Sunday, June 28, 2009
Hall A (San Diego Convention Center)
Charlotte Wool, MSN, RN, CCNS , X, X, DC
Holly L. Stine, RNC, IBCLC , Holy Spirit Hospital, Camp Hill, PA
Program Rationale-Objectives

In order to improve staff response times to emergent situations and encourage effective communication, our perinatal and neonatal intensive care units collaborated to create an ongoing process that would allow team members to practice real-life critical birth scenarios. Literature indicates that high-reliability perinatal units thrive on teamwork (Knox & Simpson, 1999). The creation and implementation of coordinated drills became a primary goal. Funds were not budgeted however, and team leaders had to explore creative solutions. Objectives included: review and define clinician roles, identify communication barriers that decreased response times, identify areas for improvement, implement drills, and evaluate outcomes.

Program Creativity

Financial resources were not available to buy simulators. Instead, the team decided to conduct drills on-site using scenarios written from actual patient cases that created a high-risk atmosphere. Four different emergencies were rehearsed giving clinicians the opportunity to use “real equipment” in their “real world” which proved invaluable according to their written feedback. Phase One, surprise drills, gave the nursing staff an opportunity to hone their skills and communication with one another. Phase Two drills were formally scheduled; they included physicians and debriefing sessions.

Major Program Outcomes

Modified Likert scales were used to measure feedback before and after the commencement of drills. The first survey demonstrated that 7-14% of the staff disagreed with statements such as “my coworkers know how to effectively respond in an emergency” and “I feel confident in what to do during an emergency.” Following Phase Two 100% of the respondents (96% return rate) agreed or strongly agreed with statements such as “I feel confident with the skills I need to perform in an emergency situation,” “I know my role/responsibilities in clinical emergencies,” and “I feel the clinical drills will benefit patient outcomes.”
In addition, stat cesarean sections had measurable decreased response times from 13-15 minutes from decision to incision to 11-12 minutes.
Sampling of other positive outcomes:
1.     Increased communication and respect between units and among clinicians
2.     Purchase of communication whiteboard
3.     Reorganization of OR equipment

Timeline

Ø      Goals and objectives defined
Ø      Literature review/brainstorming
Ø      Solicit team leaders, create scenarios, define code procedures
Ø      Reconfigure communication system, define roles
2004
Fall-2004
Spring-2005
Fall-2005
Spring-2006
Fall-2006
Spring-2007
Fall-2007
Spring-2008
Ø      Initiate Phase One: educate staff, FAQs, survey
Ø      Pilot drills
Ø      Commence ‘surprise’ drills, collect data, review lessons learned
Ø      Initiate Phase Two: Plan for scheduled drills
Ø      Commence scheduled drills, collect data, measure outcomes

Relevance-Implications
A recent Institute of Medicine report calls for designing interventions with the objective of improving quality (Greiner & Knebel, 2004).

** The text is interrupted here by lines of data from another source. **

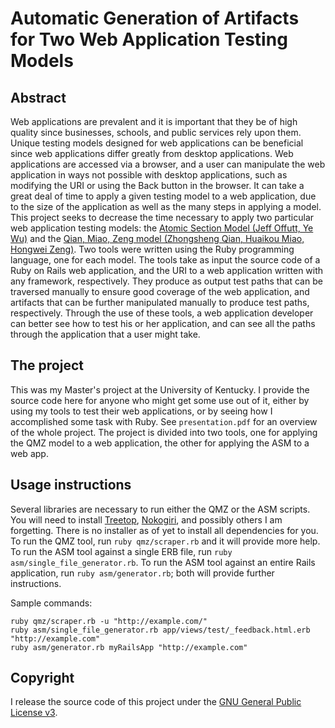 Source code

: Automatic Generation of Artifacts for Two Web Application Testing Models
=============

Abstract
-------

Web applications are prevalent and it is important that they be of high quality since businesses, schools, and public services rely upon them.  Unique testing models designed for web applications can be beneficial since web applications differ greatly from desktop applications.  Web applications are accessed via a browser, and a user can manipulate the web application in ways not possible with desktop applications, such as modifying the URI or using the Back button in the browser.  It can take a great deal of time to apply a given testing model to a web application, due to the size of the application as well as the many steps in applying a model.  This project seeks to decrease the time necessary to apply two particular web application testing models:  the [Atomic Section Model (Jeff Offutt, Ye Wu)](http://citeseerx.ist.psu.edu/viewdoc/summary?doi=10.1.1.150.1262) and the [Qian, Miao, Zeng model (Zhongsheng Qian, Huaikou Miao, Hongwei Zeng)](http://www.mendeley.com/research/practical-web-testing-model-web-application-testing-7/).  Two tools were written using the Ruby programming language, one for each model.  The tools take as input the source code of a Ruby on Rails web application, and the URI to a web application written with any framework, respectively.  They produce as output test paths that can be traversed manually to ensure good coverage of the web application, and artifacts that can be further manipulated manually to produce test paths, respectively.  Through the use of these tools, a web application developer can better see how to test his or her application, and can see all the paths through the application that a user might take.

The project
----------

This was my Master's project at the University of Kentucky.  I provide the source code here for anyone who might get some use out of it, either by using my tools to test their web applications, or by seeing how I accomplished some task with Ruby.  See `presentation.pdf` for an overview of the whole project.  The project is divided into two tools, one for applying the QMZ model to a web application, the other for applying the ASM to a web app.

Usage instructions
-----------

Several libraries are necessary to run either the QMZ or the ASM scripts.  You will need to install [Treetop](http://treetop.rubyforge.org/), [Nokogiri](http://nokogiri.org/), and possibly others I am forgetting.  There is no installer as of yet to install all dependencies for you.  To run the QMZ tool, run `ruby qmz/scraper.rb` and it will provide more help.  To run the ASM tool against a single ERB file, run `ruby asm/single_file_generator.rb`.  To run the ASM tool against an entire Rails application, run `ruby asm/generator.rb`; both will provide further instructions.

Sample commands:

    ruby qmz/scraper.rb -u "http://example.com/"
    ruby asm/single_file_generator.rb app/views/test/_feedback.html.erb "http://example.com"
    ruby asm/generator.rb myRailsApp "http://example.com"

Copyright
---------

I release the source code of this project under the [GNU General Public License v3](http://www.gnu.org/licenses/gpl-3.0.html).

The process that was implemented at this organization can be integrated in other hospitals and it demonstrates that money does not always need to be available to drive quality care. The heart of nursing is providing excellent care to every patient---the science of nursing is implementing evidence-based practice. In alignment with AWHONN’s 2009 goals to translate science into practice the critical birth drills had measurable positive outcomes, helped with unit team building, enhanced communication, and fostered staff confidence.